(Stored data)
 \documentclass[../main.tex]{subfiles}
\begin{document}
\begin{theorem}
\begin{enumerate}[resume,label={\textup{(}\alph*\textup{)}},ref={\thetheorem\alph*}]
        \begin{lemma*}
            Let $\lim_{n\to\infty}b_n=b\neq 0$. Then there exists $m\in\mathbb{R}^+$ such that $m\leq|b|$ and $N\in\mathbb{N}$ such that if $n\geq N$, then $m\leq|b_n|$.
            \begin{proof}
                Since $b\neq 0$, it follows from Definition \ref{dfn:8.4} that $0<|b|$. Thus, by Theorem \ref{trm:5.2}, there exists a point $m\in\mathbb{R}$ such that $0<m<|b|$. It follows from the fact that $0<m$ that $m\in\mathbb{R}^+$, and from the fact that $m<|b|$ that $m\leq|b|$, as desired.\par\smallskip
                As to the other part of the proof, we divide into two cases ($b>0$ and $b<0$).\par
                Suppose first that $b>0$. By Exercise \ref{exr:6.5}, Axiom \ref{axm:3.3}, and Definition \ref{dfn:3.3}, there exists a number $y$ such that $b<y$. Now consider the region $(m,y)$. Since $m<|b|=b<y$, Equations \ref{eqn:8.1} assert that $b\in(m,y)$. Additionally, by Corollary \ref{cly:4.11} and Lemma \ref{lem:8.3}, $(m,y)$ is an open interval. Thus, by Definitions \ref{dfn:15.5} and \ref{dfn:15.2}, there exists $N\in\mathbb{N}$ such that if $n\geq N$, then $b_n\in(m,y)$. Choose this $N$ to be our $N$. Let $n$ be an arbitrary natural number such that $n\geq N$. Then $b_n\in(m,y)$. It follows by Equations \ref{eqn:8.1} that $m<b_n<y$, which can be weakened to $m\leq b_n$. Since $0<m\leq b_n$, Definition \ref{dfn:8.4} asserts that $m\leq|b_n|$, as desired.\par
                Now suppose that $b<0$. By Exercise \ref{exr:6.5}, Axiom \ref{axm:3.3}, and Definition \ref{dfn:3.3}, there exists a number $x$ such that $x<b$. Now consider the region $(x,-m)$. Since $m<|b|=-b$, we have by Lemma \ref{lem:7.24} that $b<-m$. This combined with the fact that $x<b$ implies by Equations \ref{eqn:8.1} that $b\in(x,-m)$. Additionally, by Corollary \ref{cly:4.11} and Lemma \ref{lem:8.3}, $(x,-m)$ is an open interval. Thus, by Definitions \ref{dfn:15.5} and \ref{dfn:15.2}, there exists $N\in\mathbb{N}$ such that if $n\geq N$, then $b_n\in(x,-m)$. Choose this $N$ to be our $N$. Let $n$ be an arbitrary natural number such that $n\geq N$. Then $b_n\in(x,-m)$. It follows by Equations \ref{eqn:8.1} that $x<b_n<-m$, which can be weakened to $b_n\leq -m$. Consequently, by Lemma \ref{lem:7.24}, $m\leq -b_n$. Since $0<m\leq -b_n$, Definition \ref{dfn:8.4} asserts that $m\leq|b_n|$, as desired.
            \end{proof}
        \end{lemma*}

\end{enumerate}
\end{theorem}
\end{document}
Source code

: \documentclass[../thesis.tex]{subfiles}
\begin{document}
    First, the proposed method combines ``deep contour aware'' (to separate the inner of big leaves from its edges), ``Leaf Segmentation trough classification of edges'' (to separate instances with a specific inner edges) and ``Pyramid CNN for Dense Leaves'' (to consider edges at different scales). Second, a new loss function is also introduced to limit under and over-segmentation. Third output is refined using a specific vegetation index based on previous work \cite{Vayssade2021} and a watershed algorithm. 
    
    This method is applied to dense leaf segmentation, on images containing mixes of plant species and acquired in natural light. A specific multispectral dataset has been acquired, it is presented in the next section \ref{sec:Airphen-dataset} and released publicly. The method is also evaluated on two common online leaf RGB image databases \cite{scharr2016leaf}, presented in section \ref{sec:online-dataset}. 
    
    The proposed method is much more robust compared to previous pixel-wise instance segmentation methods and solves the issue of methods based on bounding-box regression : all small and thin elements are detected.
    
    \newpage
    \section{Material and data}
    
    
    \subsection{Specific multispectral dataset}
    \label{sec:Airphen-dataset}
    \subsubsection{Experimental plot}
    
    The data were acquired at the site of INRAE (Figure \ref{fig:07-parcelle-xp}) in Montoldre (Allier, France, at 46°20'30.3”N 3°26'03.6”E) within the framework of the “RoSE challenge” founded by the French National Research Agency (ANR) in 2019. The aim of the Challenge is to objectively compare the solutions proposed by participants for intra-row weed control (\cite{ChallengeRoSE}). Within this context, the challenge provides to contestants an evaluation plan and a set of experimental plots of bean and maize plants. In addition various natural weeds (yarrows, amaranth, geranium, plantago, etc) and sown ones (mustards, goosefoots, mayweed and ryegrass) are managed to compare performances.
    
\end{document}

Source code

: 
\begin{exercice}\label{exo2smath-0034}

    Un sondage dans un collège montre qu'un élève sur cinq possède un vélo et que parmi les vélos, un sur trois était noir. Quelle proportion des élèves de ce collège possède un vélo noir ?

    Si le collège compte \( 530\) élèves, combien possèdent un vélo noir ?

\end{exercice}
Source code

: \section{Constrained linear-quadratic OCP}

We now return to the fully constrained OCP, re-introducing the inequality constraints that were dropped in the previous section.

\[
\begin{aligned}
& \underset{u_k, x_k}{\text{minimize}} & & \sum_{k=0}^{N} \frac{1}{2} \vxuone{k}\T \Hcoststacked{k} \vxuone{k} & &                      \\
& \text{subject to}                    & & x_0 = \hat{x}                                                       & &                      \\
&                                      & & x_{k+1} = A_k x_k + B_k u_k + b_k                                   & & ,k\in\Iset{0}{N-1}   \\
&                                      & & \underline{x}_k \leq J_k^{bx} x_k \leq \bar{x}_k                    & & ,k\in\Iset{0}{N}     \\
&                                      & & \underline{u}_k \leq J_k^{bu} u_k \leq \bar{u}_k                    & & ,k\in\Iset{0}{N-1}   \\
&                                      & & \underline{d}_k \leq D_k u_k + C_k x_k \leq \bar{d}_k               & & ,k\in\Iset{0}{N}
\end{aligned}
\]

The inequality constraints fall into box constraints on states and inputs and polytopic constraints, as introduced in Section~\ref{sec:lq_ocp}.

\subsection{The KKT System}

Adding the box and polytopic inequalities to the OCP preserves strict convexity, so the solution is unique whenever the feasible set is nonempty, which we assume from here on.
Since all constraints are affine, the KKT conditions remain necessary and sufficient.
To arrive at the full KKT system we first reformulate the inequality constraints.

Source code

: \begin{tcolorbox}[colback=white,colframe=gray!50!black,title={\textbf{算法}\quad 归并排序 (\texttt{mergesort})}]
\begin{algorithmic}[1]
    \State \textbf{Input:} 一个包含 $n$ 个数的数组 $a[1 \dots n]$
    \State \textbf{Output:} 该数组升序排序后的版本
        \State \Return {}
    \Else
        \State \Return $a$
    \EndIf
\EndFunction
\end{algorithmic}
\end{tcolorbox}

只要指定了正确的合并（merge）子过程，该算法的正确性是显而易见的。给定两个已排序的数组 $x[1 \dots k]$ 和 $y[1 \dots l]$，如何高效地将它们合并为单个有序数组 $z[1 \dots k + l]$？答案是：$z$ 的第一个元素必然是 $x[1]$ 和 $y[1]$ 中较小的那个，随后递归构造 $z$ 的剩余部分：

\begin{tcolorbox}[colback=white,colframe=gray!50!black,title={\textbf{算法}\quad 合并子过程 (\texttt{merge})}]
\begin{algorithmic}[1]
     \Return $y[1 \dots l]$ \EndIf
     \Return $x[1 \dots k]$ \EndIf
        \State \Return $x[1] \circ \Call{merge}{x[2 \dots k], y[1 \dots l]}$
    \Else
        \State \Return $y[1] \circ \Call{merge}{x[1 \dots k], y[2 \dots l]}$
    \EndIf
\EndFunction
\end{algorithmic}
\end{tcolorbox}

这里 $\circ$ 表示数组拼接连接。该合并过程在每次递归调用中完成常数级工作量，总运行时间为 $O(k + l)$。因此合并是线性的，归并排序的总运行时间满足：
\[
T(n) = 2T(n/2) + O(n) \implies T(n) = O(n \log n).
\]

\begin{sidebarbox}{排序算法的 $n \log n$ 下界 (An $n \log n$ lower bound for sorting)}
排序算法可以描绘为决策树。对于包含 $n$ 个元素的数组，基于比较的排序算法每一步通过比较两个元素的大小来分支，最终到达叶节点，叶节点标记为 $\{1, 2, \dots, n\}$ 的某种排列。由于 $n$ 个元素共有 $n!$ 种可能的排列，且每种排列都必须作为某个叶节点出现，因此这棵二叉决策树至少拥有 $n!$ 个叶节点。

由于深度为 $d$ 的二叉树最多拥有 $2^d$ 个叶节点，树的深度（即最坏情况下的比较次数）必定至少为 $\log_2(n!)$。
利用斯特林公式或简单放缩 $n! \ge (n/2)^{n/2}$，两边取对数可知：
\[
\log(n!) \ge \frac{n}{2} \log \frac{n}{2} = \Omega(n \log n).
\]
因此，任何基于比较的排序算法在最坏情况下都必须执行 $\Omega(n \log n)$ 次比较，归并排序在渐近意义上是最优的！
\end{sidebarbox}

=== Task requirements ===
Identify the lines in the entries above that contain "white", then copy them out.

=== Finished task ===
: \begin{tcolorbox}[colback=white,colframe=gray!50!black,title={\textbf{算法}\quad 归并排序 (\texttt{mergesort})}]
\begin{tcolorbox}[colback=white,colframe=gray!50!black,title={\textbf{算法}\quad 合并子过程 (\texttt{merge})}]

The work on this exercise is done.